• **Work item**: The required copy runs from the first line of the material through the line containing "This was essentially", exactly as written and without pictures.
───
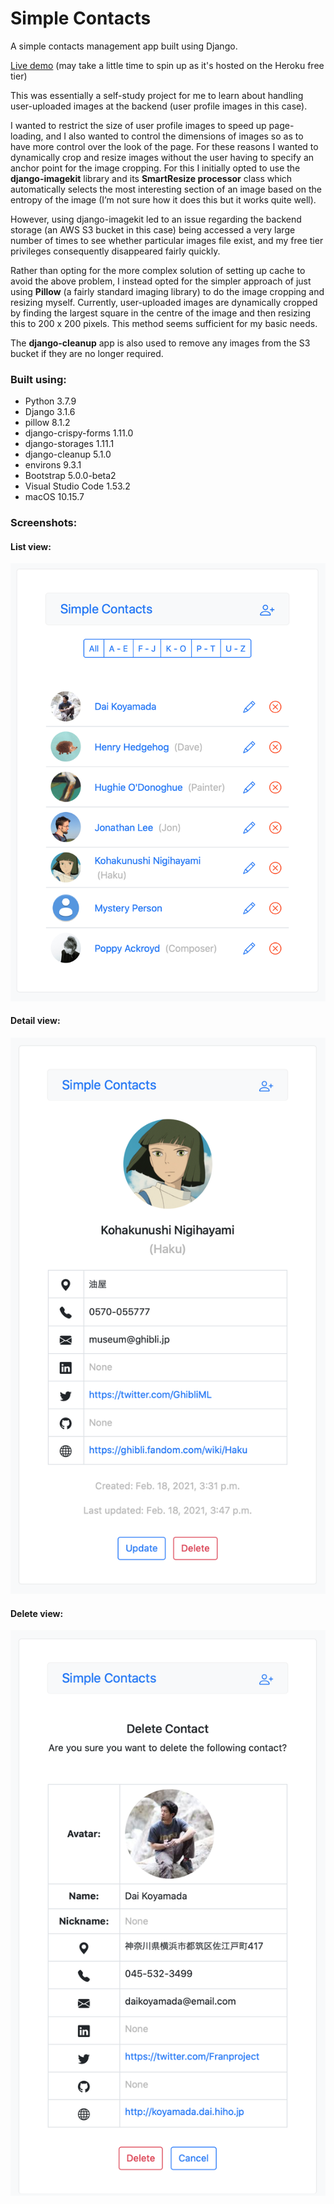 # Simple Contacts

A simple contacts management app built using Django.

[Live demo](https://jjl-simple-contacts.herokuapp.com) (may take a little time to spin up as it's hosted on the Heroku free tier)

This was essentially a self-study project for me to learn about handling user-uploaded images at the backend (user profile images in this case).

I wanted to restrict the size of user profile images to speed up page-loading, and I also wanted to control the dimensions of images so as to have more control over the look of the page.  For these reasons I wanted to dynamically crop and resize images without the user having to specify an anchor point for the image cropping.  For this I initially opted to use the **django-imagekit** library and its **SmartResize processor** class which automatically selects the most interesting section of an image based on the entropy of the image (I’m not sure how it does this but it works quite well).

However, using django-imagekit led to an issue regarding the backend storage (an AWS S3 bucket in this case) being accessed a very large number of times to see whether particular images file exist, and my free tier privileges consequently disappeared fairly quickly.

Rather than opting for the more complex solution of setting up cache to avoid the above problem, I instead opted for the simpler approach of just using **Pillow** (a fairly standard imaging library) to do the image cropping and resizing myself.  Currently, user-uploaded images are dynamically cropped by finding the largest square in the centre of the image and then resizing this to 200 x 200 pixels. This method seems sufficient for my basic needs.

The **django-cleanup** app is also used to remove any images from the S3 bucket if they are no longer required.

### Built using:

* Python 3.7.9
* Django 3.1.6
* pillow 8.1.2
* django-crispy-forms 1.11.0
* django-storages 1.11.1
* django-cleanup 5.1.0
* environs 9.3.1
* Bootstrap 5.0.0-beta2
* Visual Studio Code 1.53.2
* macOS 10.15.7

### Screenshots:

#### List view:</br>
<img src="screenshot-1.png" width="600"></br>

#### Detail view:</br>
<img src="screenshot-2.png" width="600"></br>

#### Delete view:</br>
<img src="screenshot-3.png" width="600"></br>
───
• **Response to this task**:
 # Simple Contacts

A simple contacts management app built using Django.

[Live demo](https://jjl-simple-contacts.herokuapp.com) (may take a little time to spin up as it's hosted on the Heroku free tier)

This was essentially a self-study project for me to learn about handling user-uploaded images at the backend (user profile images in this case).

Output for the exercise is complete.